> Source texts of formatted documents
Content starts

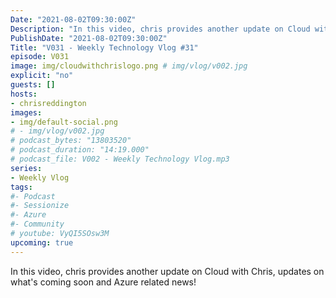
 ```yaml
---
Date: "2021-08-02T09:30:00Z"
Description: "In this video, chris provides another update on Cloud with Chris, updates on what's coming soon and Azure related news!"
PublishDate: "2021-08-02T09:30:00Z"
Title: "V031 - Weekly Technology Vlog #31"
episode: V031
image: img/cloudwithchrislogo.png # img/vlog/v002.jpg
explicit: "no"
guests: []
hosts:
- chrisreddington
images:
- img/default-social.png
# - img/vlog/v002.jpg
# podcast_bytes: "13803520"
# podcast_duration: "14:19.000"
# podcast_file: V002 - Weekly Technology Vlog.mp3
series:
- Weekly Vlog
tags:
#- Podcast
#- Sessionize
#- Azure
#- Community
# youtube: VyQI5SOsw3M
upcoming: true
---
```

In this video, chris provides another update on Cloud with Chris, updates on what's coming soon and Azure related news!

Content ends

> The task
Would you please return all lines of the data that include the word "this"?

> The answer
Description: "In this video, chris provides another update on Cloud with Chris, updates on what's coming soon and Azure related news!"
In this video, chris provides another update on Cloud with Chris, updates on what's coming soon and Azure related news!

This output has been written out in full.